Dataset entries
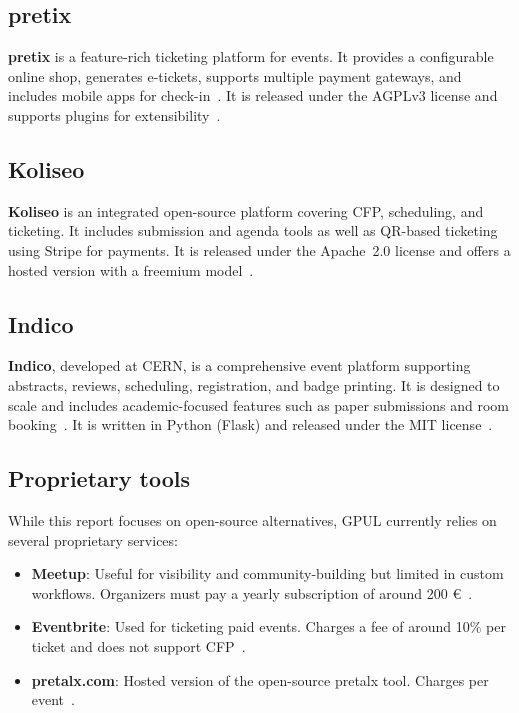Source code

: \subsection{pretix}
\textbf{pretix} is a feature-rich ticketing platform for events. It provides a configurable online shop, generates e-tickets, supports multiple payment gateways, and includes mobile apps for check-in~\cite{pretix-docs}. It is released under the AGPLv3 license and supports plugins for extensibility~\cite{pretix-license-faq}.

\subsection{Koliseo}
\textbf{Koliseo} is an integrated open-source platform covering CFP, scheduling, and ticketing. It includes submission and agenda tools as well as QR-based ticketing using Stripe for payments. It is released under the Apache~2.0 license and offers a hosted version with a freemium model~\cite{koliseo-website}.

\subsection{Indico}
\textbf{Indico}, developed at CERN, is a comprehensive event platform supporting abstracts, reviews, scheduling, registration, and badge printing. It is designed to scale and includes academic-focused features such as paper submissions and room booking~\cite{indico-github}. It is written in Python (Flask) and released under the MIT license~\cite{indico-faq}.

\subsection{Proprietary tools}
While this report focuses on open-source alternatives, GPUL currently relies on several proprietary services:

\begin{itemize}
  \item \textbf{Meetup}: Useful for visibility and community-building but limited in custom workflows. Organizers must pay a yearly subscription of around 200 €~\cite{meetup-wiki}.
  \item \textbf{Eventbrite}: Used for ticketing paid events. Charges a fee of around 10\% per ticket and does not support CFP~\cite{eventbrite-wiki}.
  \item \textbf{pretalx.com}: Hosted version of the open-source pretalx tool. Charges per event~\cite{pretalx-pricing}.
\end{itemize}

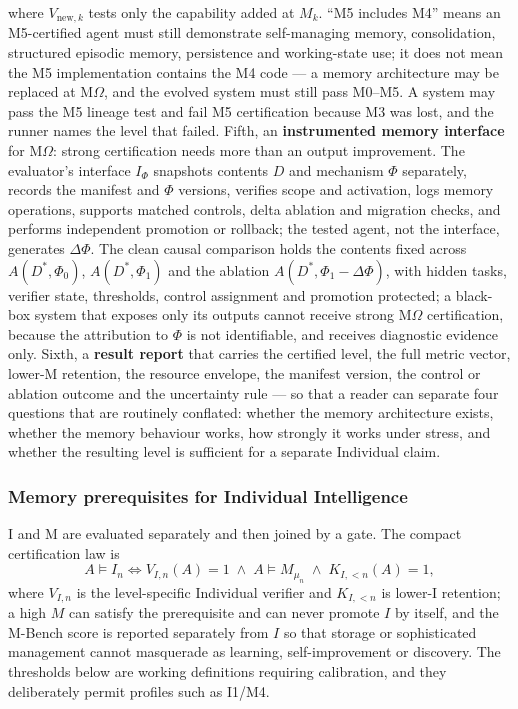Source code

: \documentclass[11pt]{article}
\theoremstyle{definition}
\newcommand{\Om}{\ensuremath{\Omega}}
\begin{document}
where $V_{\mathrm{new},k}$ tests only the capability added at $M_k$. ``M5 includes M4'' means an M5-certified agent must still demonstrate self-managing memory, consolidation, structured episodic memory, persistence and working-state use; it does not mean the M5 implementation contains the M4 code --- a memory architecture may be replaced at M\Om{}, and the evolved system must still pass M0--M5. A system may pass the M5 lineage test and fail M5 certification because M3 was lost, and the runner names the level that failed. Fifth, an \textbf{instrumented memory interface} for M\Om{}: strong certification needs more than an output improvement. The evaluator's interface $I_\Phi$ snapshots contents $D$ and mechanism $\Phi$ separately, records the manifest and $\Phi$ versions, verifies scope and activation, logs memory operations, supports matched controls, delta ablation and migration checks, and performs independent promotion or rollback; the tested agent, not the interface, generates $\Delta\Phi$. The clean causal comparison holds the contents fixed across $A(D^{*},\Phi_0)$, $A(D^{*},\Phi_1)$ and the ablation $A(D^{*},\Phi_1 - \Delta\Phi)$, with hidden tasks, verifier state, thresholds, control assignment and promotion protected; a black-box system that exposes only its outputs cannot receive strong M\Om{} certification, because the attribution to $\Phi$ is not identifiable, and receives diagnostic evidence only. Sixth, a \textbf{result report} that carries the certified level, the full metric vector, lower-M retention, the resource envelope, the manifest version, the control or ablation outcome and the uncertainty rule --- so that a reader can separate four questions that are routinely conflated: whether the memory architecture exists, whether the memory behaviour works, how strongly it works under stress, and whether the resulting level is sufficient for a separate Individual claim.

\subsubsection{Memory prerequisites for Individual Intelligence}

I and M are evaluated separately and then joined by a gate. The compact certification law is
\begin{equation}
A \models I_n \iff V_{I,n}(A) = 1 \;\wedge\; A \models M_{\mu_n} \;\wedge\; K_{I,<n}(A) = 1,
\end{equation}
where $V_{I,n}$ is the level-specific Individual verifier and $K_{I,<n}$ is lower-I retention; a high $M$ can satisfy the prerequisite and can never promote $I$ by itself, and the M-Bench score is reported separately from $I$ so that storage or sophisticated management cannot masquerade as learning, self-improvement or discovery. The thresholds below are working definitions requiring calibration, and they deliberately permit profiles such as I1/M4.
\end{document}
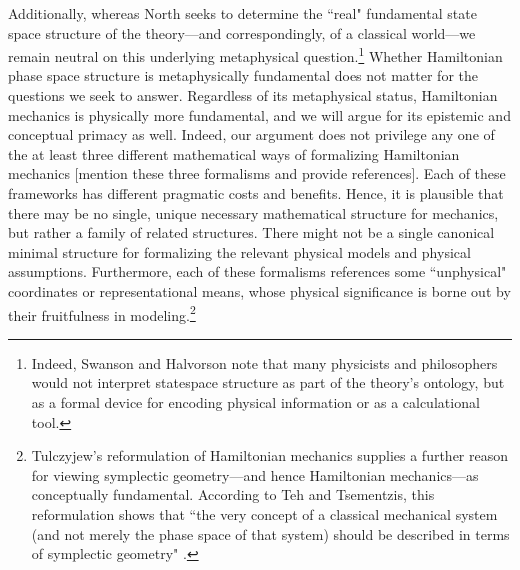 \documentclass[letterpaper]{article}
\begin{document}
Additionally, whereas North \parencites*[76]{North} seeks to determine the ``real" fundamental state space structure of the theory---and correspondingly, of a classical world---we remain neutral on this underlying metaphysical question.\footnote{Indeed, Swanson and Halvorson \parencites*[]{Swanson} note that many physicists and philosophers would not interpret statespace structure as part of the theory's ontology, but as a formal device for encoding physical information or as a calculational tool.} Whether Hamiltonian phase space structure is metaphysically fundamental does not matter for the questions we seek to answer. Regardless of its metaphysical status, Hamiltonian mechanics is physically more fundamental, and we will argue for its epistemic and conceptual primacy as well. Indeed, our argument does not privilege any one of the at least three different mathematical ways of formalizing Hamiltonian mechanics [mention these three formalisms and provide references]. Each of these frameworks has different pragmatic costs and benefits. Hence, it is plausible that there may be no single, unique necessary mathematical structure for mechanics, but rather a family of related structures. There might not be a single canonical minimal structure for formalizing the relevant physical models and physical assumptions. Furthermore, each of these formalisms references some ``unphysical" coordinates or representational means, whose physical significance is borne out by their fruitfulness in modeling.\footnote{Tulczyjew's reformulation of Hamiltonian mechanics supplies a further reason for viewing symplectic geometry---and hence Hamiltonian mechanics---as conceptually fundamental. According to Teh and Tsementzis, this reformulation shows that  ``the very concept of a classical mechanical system (and not merely the phase space of that system) should be described in terms of symplectic geometry" \parencites*[46]{Teh}.}
\end{document}

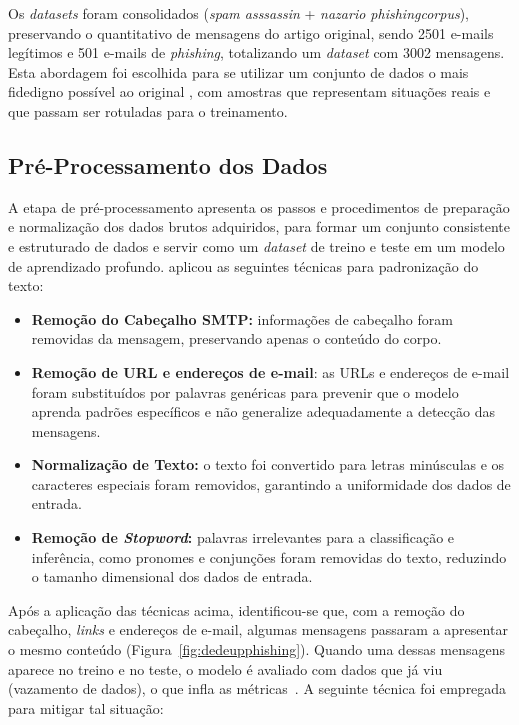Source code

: \documentclass[12pt]{article}
\begin{document}
        Os \textit{datasets} foram consolidados (\textit{spam asssassin} + \textit{nazario phishingcorpus}), preservando o quantitativo de mensagens do artigo original, sendo 2501 e-mails legítimos e 501 e-mails de \textit{phishing}, totalizando um \textit{dataset} com 3002 mensagens. Esta abordagem foi escolhida para se utilizar um conjunto de dados o mais fidedigno possível ao original ,  com amostras que representam situações reais e que passam ser rotuladas para o treinamento.
        
    
\subsection{Pré-Processamento dos Dados}\label{sub:dt_pre}

        A etapa de pré-processamento apresenta os passos e procedimentos de preparação e normalização dos dados brutos adquiridos, para formar um conjunto consistente e estruturado de dados e servir como um \textit{dataset} de treino e teste em um modelo de aprendizado profundo.  \cite{bispo2025philder} aplicou as seguintes técnicas para padronização do texto:
        
        \begin{itemize}
            \item  \textbf{Remoção do Cabeçalho SMTP:} informações de cabeçalho foram removidas da mensagem, preservando apenas o conteúdo do corpo.

            \item \textbf{Remoção de URL e endereços de e-mail}: as URLs e endereços de e-mail foram substituídos por palavras genéricas para prevenir que o modelo aprenda padrões específicos e não generalize adequadamente a detecção das mensagens.

            \item \textbf{Normalização de Texto:} o texto foi convertido para letras minúsculas e os caracteres especiais foram removidos, garantindo a uniformidade dos dados de entrada.

            \item \textbf{Remoção de \textit{Stopword}:} palavras irrelevantes para a classificação e inferência, como pronomes e conjunções foram removidas do texto, reduzindo o tamanho dimensional dos dados de entrada.

         \end{itemize}
         
         Após a aplicação das técnicas acima, identificou-se que, com a remoção do cabeçalho, \textit{links} e endereços de e-mail, algumas mensagens passaram a apresentar o mesmo conteúdo (Figura~\ref{fig:dedeupphishing}). Quando uma dessas mensagens aparece no treino e no teste, o modelo é avaliado com dados que já viu (vazamento de dados), o que infla as métricas~\cite{arp2022dos}. A seguinte técnica foi empregada para mitigar tal situação:
\end{document}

• [EXERCISE DIRECTIONS]: Exclude all images and restate the records above word for word.

• [RESULT OF THIS TASK]:
Source code

: \subsection{pretix}
\textbf{pretix} is a feature-rich ticketing platform for events. It provides a configurable online shop, generates e-tickets, supports multiple payment gateways, and includes mobile apps for check-in~\cite{pretix-docs}. It is released under the AGPLv3 license and supports plugins for extensibility~\cite{pretix-license-faq}.

\subsection{Koliseo}
\textbf{Koliseo} is an integrated open-source platform covering CFP, scheduling, and ticketing. It includes submission and agenda tools as well as QR-based ticketing using Stripe for payments. It is released under the Apache~2.0 license and offers a hosted version with a freemium model~\cite{koliseo-website}.

\subsection{Indico}
\textbf{Indico}, developed at CERN, is a comprehensive event platform supporting abstracts, reviews, scheduling, registration, and badge printing. It is designed to scale and includes academic-focused features such as paper submissions and room booking~\cite{indico-github}. It is written in Python (Flask) and released under the MIT license~\cite{indico-faq}.

\subsection{Proprietary tools}
While this report focuses on open-source alternatives, GPUL currently relies on several proprietary services:

\begin{itemize}
  \item \textbf{Meetup}: Useful for visibility and community-building but limited in custom workflows. Organizers must pay a yearly subscription of around 200 €~\cite{meetup-wiki}.
  \item \textbf{Eventbrite}: Used for ticketing paid events. Charges a fee of around 10\% per ticket and does not support CFP~\cite{eventbrite-wiki}.
  \item \textbf{pretalx.com}: Hosted version of the open-source pretalx tool. Charges per event~\cite{pretalx-pricing}.
\end{itemize}

Source code

: \documentclass[11pt]{article}
\theoremstyle{definition}
\newcommand{\Om}{\ensuremath{\Omega}}
\begin{document}
where $V_{\mathrm{new},k}$ tests only the capability added at $M_k$. ``M5 includes M4'' means an M5-certified agent must still demonstrate self-managing memory, consolidation, structured episodic memory, persistence and working-state use; it does not mean the M5 implementation contains the M4 code --- a memory architecture may be replaced at M\Om{}, and the evolved system must still pass M0--M5. A system may pass the M5 lineage test and fail M5 certification because M3 was lost, and the runner names the level that failed. Fifth, an \textbf{instrumented memory interface} for M\Om{}: strong certification needs more than an output improvement. The evaluator's interface $I_\Phi$ snapshots contents $D$ and mechanism $\Phi$ separately, records the manifest and $\Phi$ versions, verifies scope and activation, logs memory operations, supports matched controls, delta ablation and migration checks, and performs independent promotion or rollback; the tested agent, not the interface, generates $\Delta\Phi$. The clean causal comparison holds the contents fixed across $A(D^{*},\Phi_0)$, $A(D^{*},\Phi_1)$ and the ablation $A(D^{*},\Phi_1 - \Delta\Phi)$, with hidden tasks, verifier state, thresholds, control assignment and promotion protected; a black-box system that exposes only its outputs cannot receive strong M\Om{} certification, because the attribution to $\Phi$ is not identifiable, and receives diagnostic evidence only. Sixth, a \textbf{result report} that carries the certified level, the full metric vector, lower-M retention, the resource envelope, the manifest version, the control or ablation outcome and the uncertainty rule --- so that a reader can separate four questions that are routinely conflated: whether the memory architecture exists, whether the memory behaviour works, how strongly it works under stress, and whether the resulting level is sufficient for a separate Individual claim.

\subsubsection{Memory prerequisites for Individual Intelligence}

I and M are evaluated separately and then joined by a gate. The compact certification law is
\begin{equation}
A \models I_n \iff V_{I,n}(A) = 1 \;\wedge\; A \models M_{\mu_n} \;\wedge\; K_{I,<n}(A) = 1,
\end{equation}
where $V_{I,n}$ is the level-specific Individual verifier and $K_{I,<n}$ is lower-I retention; a high $M$ can satisfy the prerequisite and can never promote $I$ by itself, and the M-Bench score is reported separately from $I$ so that storage or sophisticated management cannot masquerade as learning, self-improvement or discovery. The thresholds below are working definitions requiring calibration, and they deliberately permit profiles such as I1/M4.
\end{document}
 \documentclass[letterpaper]{article}
\begin{document}
Additionally, whereas North \parencites*[76]{North} seeks to determine the ``real" fundamental state space structure of the theory---and correspondingly, of a classical world---we remain neutral on this underlying metaphysical question.\footnote{Indeed, Swanson and Halvorson \parencites*[]{Swanson} note that many physicists and philosophers would not interpret statespace structure as part of the theory's ontology, but as a formal device for encoding physical information or as a calculational tool.} Whether Hamiltonian phase space structure is metaphysically fundamental does not matter for the questions we seek to answer. Regardless of its metaphysical status, Hamiltonian mechanics is physically more fundamental, and we will argue for its epistemic and conceptual primacy as well. Indeed, our argument does not privilege any one of the at least three different mathematical ways of formalizing Hamiltonian mechanics [mention these three formalisms and provide references]. Each of these frameworks has different pragmatic costs and benefits. Hence, it is plausible that there may be no single, unique necessary mathematical structure for mechanics, but rather a family of related structures. There might not be a single canonical minimal structure for formalizing the relevant physical models and physical assumptions. Furthermore, each of these formalisms references some ``unphysical" coordinates or representational means, whose physical significance is borne out by their fruitfulness in modeling.\footnote{Tulczyjew's reformulation of Hamiltonian mechanics supplies a further reason for viewing symplectic geometry---and hence Hamiltonian mechanics---as conceptually fundamental. According to Teh and Tsementzis, this reformulation shows that  ``the very concept of a classical mechanical system (and not merely the phase space of that system) should be described in terms of symplectic geometry" \parencites*[46]{Teh}.}
\end{document}

Source code

: \documentclass[12pt]{article}
\begin{document}
        Os \textit{datasets} foram consolidados (\textit{spam asssassin} + \textit{nazario phishingcorpus}), preservando o quantitativo de mensagens do artigo original, sendo 2501 e-mails legítimos e 501 e-mails de \textit{phishing}, totalizando um \textit{dataset} com 3002 mensagens. Esta abordagem foi escolhida para se utilizar um conjunto de dados o mais fidedigno possível ao original ,  com amostras que representam situações reais e que passam ser rotuladas para o treinamento.
        
    
\subsection{Pré-Processamento dos Dados}\label{sub:dt_pre}

        A etapa de pré-processamento apresenta os passos e procedimentos de preparação e normalização dos dados brutos adquiridos, para formar um conjunto consistente e estruturado de dados e servir como um \textit{dataset} de treino e teste em um modelo de aprendizado profundo.  \cite{bispo2025philder} aplicou as seguintes técnicas para padronização do texto:
        
        \begin{itemize}
            \item  \textbf{Remoção do Cabeçalho SMTP:} informações de cabeçalho foram removidas da mensagem, preservando apenas o conteúdo do corpo.

            \item \textbf{Remoção de URL e endereços de e-mail}: as URLs e endereços de e-mail foram substituídos por palavras genéricas para prevenir que o modelo aprenda padrões específicos e não generalize adequadamente a detecção das mensagens.

            \item \textbf{Normalização de Texto:} o texto foi convertido para letras minúsculas e os caracteres especiais foram removidos, garantindo a uniformidade dos dados de entrada.

            \item \textbf{Remoção de \textit{Stopword}:} palavras irrelevantes para a classificação e inferência, como pronomes e conjunções foram removidas do texto, reduzindo o tamanho dimensional dos dados de entrada.

         \end{itemize}
         
         Após a aplicação das técnicas acima, identificou-se que, com a remoção do cabeçalho, \textit{links} e endereços de e-mail, algumas mensagens passaram a apresentar o mesmo conteúdo (Figura~\ref{fig:dedeupphishing}). Quando uma dessas mensagens aparece no treino e no teste, o modelo é avaliado com dados que já viu (vazamento de dados), o que infla as métricas~\cite{arp2022dos}. A seguinte técnica foi empregada para mitigar tal situação:
\end{document}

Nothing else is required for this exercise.